Task prompt » Which lines to output? The line containing "-- sourceMap ✅" and every line after it in the data below, each copied exactly.

Stored data

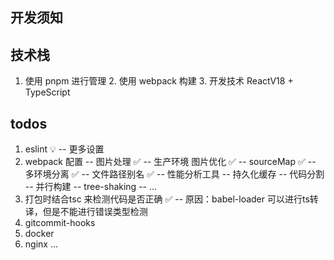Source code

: 
## 开发须知

## 技术栈
  1. 使用 pnpm 进行管理
	2. 使用 webpack 构建
	3. 开发技术 ReactV18 + TypeScript

## todos
1. eslint 💡
	-- 更多设置
2. webpack 配置 
	-- 图片处理 ✅
	-- 生产环境 图片优化 ✅
	-- sourceMap ✅
	-- 多环境分离 ✅
	-- 文件路径别名 ✅
	-- 性能分析工具
	-- 持久化缓存
	-- 代码分割
	-- 并行构建
	-- tree-shaking
	-- ...
3. 打包时结合tsc 来检测代码是否正确 ✅
	-- 原因：babel-loader 可以进行ts转译，但是不能进行错误类型检测
5. gitcommit-hooks
6. docker
7. nginx
...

Answer area »
	-- sourceMap ✅
	-- 多环境分离 ✅
	-- 文件路径别名 ✅
	-- 性能分析工具
	-- 持久化缓存
	-- 代码分割
	-- 并行构建
	-- tree-shaking
	-- ...
3. 打包时结合tsc 来检测代码是否正确 ✅
	-- 原因：babel-loader 可以进行ts转译，但是不能进行错误类型检测
5. gitcommit-hooks
6. docker
7. nginx
...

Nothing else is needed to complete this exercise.